Because you are thinking about your ex, you wonder if they also think about you.
That makes complete sense.
It would be emotionally painful to think that your ex doesn't think about you at all since you are thinking about them a lot, if not constantly, following the breakup.
When determining the answer to the question, "Does my ex think about me?" I first want you to consider how long ago you two broke up.
If it has been years, the odds are less that your ex thinks about you than if it has only been days, weeks, or months.
If you two have been out of the relationship you had for a long period of time, the odds that they think about you often, other than a passing moment here or there, is slim.
But if it's been days, weeks, or less than 6 months from the breakup, the odds are that your ex thinks about you quite a bit.
Our first assumption is that our ex thinks about us the most and has the most difficulty with the breakup right after it happens.
That is actually untrue in most situations.
In other articles and videos, I describe the stages that your ex goes through after a breakup.
Basically, the time immediately following the breakup is the stage of relief.
Your ex is glad that they've gotten the breakup over with (it's not like they were looking forward to it).
It is at this point that they are least receptive to getting back together because it would feel like they were moving backwards since they have gotten such a difficult thing over with.

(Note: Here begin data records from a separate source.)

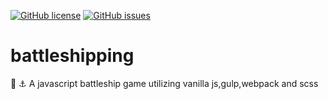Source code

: 
[![GitHub license](https://img.shields.io/github/license/RomaneGreen/battleshipping.svg)](https://github.com/RomaneGreen/battleshipping/blob/master/LICENSE) [![GitHub issues](https://img.shields.io/github/issues/RomaneGreen/battleshipping.svg)](https://github.com/RomaneGreen/battleshipping/issues)


# battleshipping
:ship:  :anchor: A  javascript battleship game utilizing vanilla js,gulp,webpack and scss

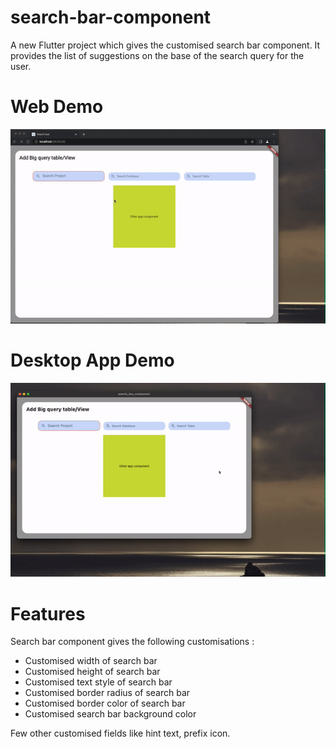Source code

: # search-bar-component

A new Flutter project which gives the customised search bar component. 
It provides the list of suggestions on the base of the search query for the user.

# Web Demo

![](https://github.com/zahidshaikh9013/search-bar-component/blob/main/demo/web_demo.gif)

# Desktop App Demo

![](https://github.com/zahidshaikh9013/search-bar-component/blob/main/demo/desktop_app_demo.gif)

# Features

Search bar component gives the following customisations : 

- Customised width of search bar
- Customised height of search bar
- Customised text style of search bar
- Customised border radius of search bar
- Customised border color of search bar
- Customised search bar background color

Few other customised fields like hint text, prefix icon.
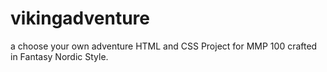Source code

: # vikingadventure
a choose your own adventure HTML and CSS Project for MMP 100 crafted in Fantasy Nordic Style.
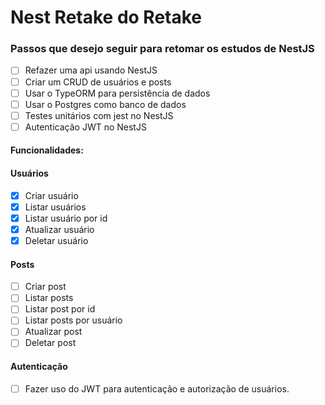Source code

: # Nest Retake do Retake

### Passos que desejo seguir para retomar os estudos de NestJS

- [ ] Refazer uma api usando NestJS
- [ ] Criar um CRUD de usuários e posts
- [ ] Usar o TypeORM para persistência de dados
- [ ] Usar o Postgres como banco de dados
- [ ] Testes unitários com jest no NestJS
- [ ] Autenticação JWT no NestJS

#### Funcionalidades:

#### Usuários

- [x] Criar usuário
- [x] Listar usuários
- [x] Listar usuário por id
- [x] Atualizar usuário
- [x] Deletar usuário

#### Posts

- [ ] Criar post
- [ ] Listar posts
- [ ] Listar post por id
- [ ] Listar posts por usuário
- [ ] Atualizar post
- [ ] Deletar post

#### Autenticação

- [ ] Fazer uso do JWT para autenticação e autorização de usuários.

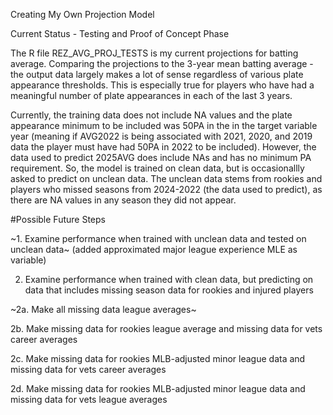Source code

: Creating My Own Projection Model

Current Status - Testing and Proof of Concept Phase

The R file REZ_AVG_PROJ_TESTS is my current projections for batting average. Comparing the projections to the 3-year mean batting average - the output data largely makes a lot of sense regardless of various plate appearance thresholds. This is especially true for players who have had a meaningful number of plate appearances in each of the last 3 years. 

Currently, the training data does not include NA values and the plate appearance minimum to be included was 50PA in the in the target variable year (meaning if AVG2022 is being associated with 2021, 2020, and 2019 data the player must have had 50PA in 2022 to be included). However, the data used to predict 2025AVG does include NAs and has no minimum PA requirement. So, the model is trained on clean data, but is occasionallly asked to predict on unclean data. The unclean data stems from rookies and players who missed seasons from 2024-2022 (the data used to predict), as there are NA values in any season they did not appear. 


#Possible Future Steps

~1. Examine performance when trained with unclean data and tested on unclean data~ (added approximated major league experience MLE as variable)

2.  Examine performance when trained with clean data, but predicting on data that includes missing season data for rookies and injured players

  ~2a. Make all missing data league averages~

  2b. Make missing data for rookies league average and missing data for vets career averages
  
  2c. Make missing data for rookies MLB-adjusted minor league data and missing data for vets career averages
  
  2d. Make missing data for rookies MLB-adjusted minor league data and missing data for vets league averages
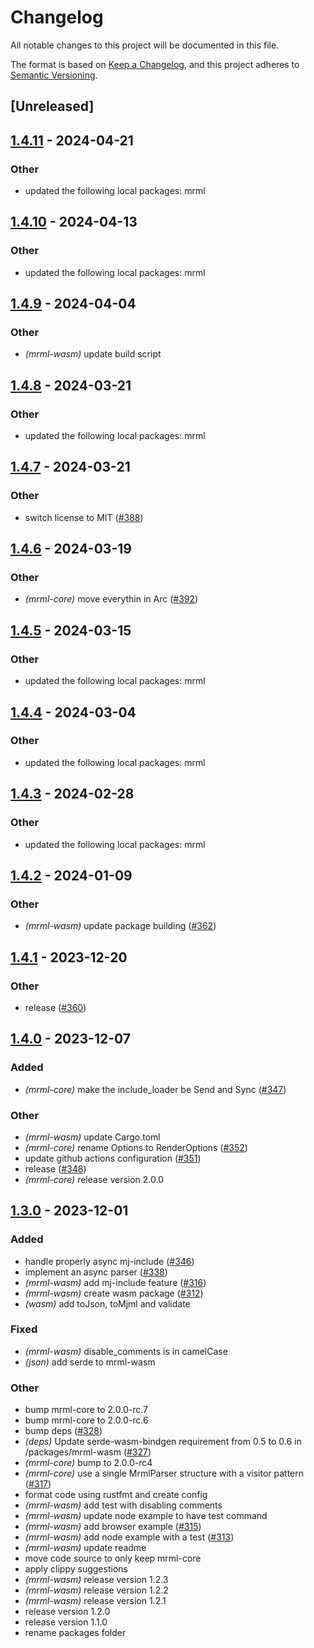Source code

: # Changelog
All notable changes to this project will be documented in this file.

The format is based on [Keep a Changelog](https://keepachangelog.com/en/1.0.0/),
and this project adheres to [Semantic Versioning](https://semver.org/spec/v2.0.0.html).

## [Unreleased]

## [1.4.11](https://github.com/jdrouet/mrml/compare/mrml-wasm-v1.4.10...mrml-wasm-v1.4.11) - 2024-04-21

### Other
- updated the following local packages: mrml

## [1.4.10](https://github.com/jdrouet/mrml/compare/mrml-wasm-v1.4.9...mrml-wasm-v1.4.10) - 2024-04-13

### Other
- updated the following local packages: mrml

## [1.4.9](https://github.com/jdrouet/mrml/compare/mrml-wasm-v1.4.8...mrml-wasm-v1.4.9) - 2024-04-04

### Other
- *(mrml-wasm)* update build script

## [1.4.8](https://github.com/jdrouet/mrml/compare/mrml-wasm-v1.4.7...mrml-wasm-v1.4.8) - 2024-03-21

### Other
- updated the following local packages: mrml

## [1.4.7](https://github.com/jdrouet/mrml/compare/mrml-wasm-v1.4.6...mrml-wasm-v1.4.7) - 2024-03-21

### Other
- switch license to MIT ([#388](https://github.com/jdrouet/mrml/pull/388))

## [1.4.6](https://github.com/jdrouet/mrml/compare/mrml-wasm-v1.4.5...mrml-wasm-v1.4.6) - 2024-03-19

### Other
- *(mrml-core)* move everythin in Arc ([#392](https://github.com/jdrouet/mrml/pull/392))

## [1.4.5](https://github.com/jdrouet/mrml/compare/mrml-wasm-v1.4.4...mrml-wasm-v1.4.5) - 2024-03-15

### Other
- updated the following local packages: mrml

## [1.4.4](https://github.com/jdrouet/mrml/compare/mrml-wasm-v1.4.3...mrml-wasm-v1.4.4) - 2024-03-04

### Other
- updated the following local packages: mrml

## [1.4.3](https://github.com/jdrouet/mrml/compare/mrml-cli-v1.4.2...mrml-python-v1.4.3) - 2024-02-28

### Other
- updated the following local packages: mrml

## [1.4.2](https://github.com/jdrouet/mrml/compare/mrml-wasm-v1.4.1...mrml-wasm-v1.4.2) - 2024-01-09

### Other
- *(mrml-wasm)* update package building ([#362](https://github.com/jdrouet/mrml/pull/362))

## [1.4.1](https://github.com/jdrouet/mrml/compare/mrml-wasm-v1.4.0...mrml-wasm-v1.4.1) - 2023-12-20

### Other
- release ([#360](https://github.com/jdrouet/mrml/pull/360))

## [1.4.0](https://github.com/jdrouet/mrml/compare/mrml-wasm-v1.3.0...mrml-wasm-v1.4.0) - 2023-12-07

### Added
- *(mrml-core)* make the include_loader be Send and Sync ([#347](https://github.com/jdrouet/mrml/pull/347))

### Other
- *(mrml-wasm)* update Cargo.toml
- *(mrml-core)* rename Options to RenderOptions ([#352](https://github.com/jdrouet/mrml/pull/352))
- update github actions configuration ([#351](https://github.com/jdrouet/mrml/pull/351))
- release ([#348](https://github.com/jdrouet/mrml/pull/348))
- *(mrml-core)* release version 2.0.0

## [1.3.0](https://github.com/jdrouet/mrml/compare/mrml-wasm-v1.2.3...mrml-wasm-v1.3.0) - 2023-12-01

### Added
- handle properly async mj-include ([#346](https://github.com/jdrouet/mrml/pull/346))
- implement an async parser ([#338](https://github.com/jdrouet/mrml/pull/338))
- *(mrml-wasm)* add mj-include feature ([#316](https://github.com/jdrouet/mrml/pull/316))
- *(mrml-wasm)* create wasm package ([#312](https://github.com/jdrouet/mrml/pull/312))
- *(wasm)* add toJson, toMjml and validate

### Fixed
- *(mrml-wasm)* disable_comments is in camelCase
- *(json)* add serde to mrml-wasm

### Other
- bump mrml-core to 2.0.0-rc.7
- bump mrml-core to 2.0.0-rc.6
- bump deps ([#328](https://github.com/jdrouet/mrml/pull/328))
- *(deps)* Update serde-wasm-bindgen requirement from 0.5 to 0.6 in /packages/mrml-wasm ([#327](https://github.com/jdrouet/mrml/pull/327))
- *(mrml-core)* bump to 2.0.0-rc4
- *(mrml-core)* use a single MrmlParser structure with a visitor pattern ([#317](https://github.com/jdrouet/mrml/pull/317))
- format code using rustfmt and create config
- *(mrml-wasm)* add test with disabling comments
- *(mrml-wasm)* update node example to have test command
- *(mrml-wasm)* add browser example ([#315](https://github.com/jdrouet/mrml/pull/315))
- *(mrml-wasm)* add node example with a test ([#313](https://github.com/jdrouet/mrml/pull/313))
- *(mrml-wasm)* update readme
- move code source to only keep mrml-core
- apply clippy suggestions
- *(mrml-wasm)* release version 1.2.3
- *(mrml-wasm)* release version 1.2.2
- *(mrml-wasm)* release version 1.2.1
- release version 1.2.0
- release version 1.1.0
- rename packages folder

In this stage your ex will think of you often, but not nearly as much as in the coming days and weeks.
The reason that your ex won't think of you as much immediately following the breakup is because of this period of relief that I mentioned.
Your ex is focused on "moving on," being around their friends, and enjoying life without you for whatever reason.
As I explain in the video above, if you leave them alone during this time, your ex will move through the relief stage faster than if you engage them during this time.
The faster that your ex gets through the relief period, the faster they will turn their thoughts to you in the next stage.
The stage following relief is curiosity and this is when your ex likely begins thinking about you a lot more as they wonder why you aren't chasing them, what you are doing, how you can be so strong, and if you are going to contact them.
What you are doing is letting your ex experience the consequences of their actions.
You are letting them feel the loss. Every single second, progress is being made in their mind.
Your ex is a creature of habit as are we all.
This works to your advantage because it's very likely that your ex texted you at certain times of the day, expected to hear from you at certain times of the day, and checked their phone during breaks or time periods.
You two might have had a lunch together one or more specific days of the week or did regular things that you each enjoyed.
When the time rolls around for those things to happen, your ex can't help but think of you and if you are leaving your ex alone, it will magnify their curiosity and even has the potential to turn into preoccupation over you.
Thinking about your ex too much is counterproductive.
It will get you down, tempt you to reach out to them which, if you do, will ruin your progress.
Thinking about your ex constantly will also prevent you from focusing on yourself as you should be doing so that you can improve and be a better girlfriend, boyfriend, lover, person, and total catch when your ex comes around.
When you feel like you can't get your ex off of your mind, do this:
Tell yourself that you are going to take a five minute break from thinking about your ex.
Assure yourself that you can go back to thinking about him or her after that but that you are going to take a short break.
Add five minutes with each break you take and try to take at least three breaks per day.
During those breaks from thinking about your ex, do the following:
Take a walk.
Call a friend.
Spend time with your pet if you have one.
Play an instrument - even if it's the kazoo.
Read a book.
Do something that puts your focus elsewhere.
It's important that you make progress, even if it is a small step.
Just make progress and move toward being stronger and thinking about your ex less.
It becomes easier each time and before you know it you are thinking about your ex much less.
Right now your focus is on what you have lost and on trying to get that back.
You have lost control and don't know how to get them back so your brain is panicked and anxious.
While your ex starts to feel the fear of loss because you aren't reaching out, the odds increase that they will contact you.
The tables turn and your ex begins to feel the loss and consequences of the breakup.
This is when the odds are highest that your ex will feel the intensity of separation anxiety and want to get you back.
It is also during this time that your ex spends a large amount of time reflecting on the relationship with you.
So your ex begins thinking about you a lot once the curiosity stage begins and into the concern/fear stage.
This often causes your ex to miss you enough to do something about it.
I hope this information encourages you and helps you stay strong during no contact.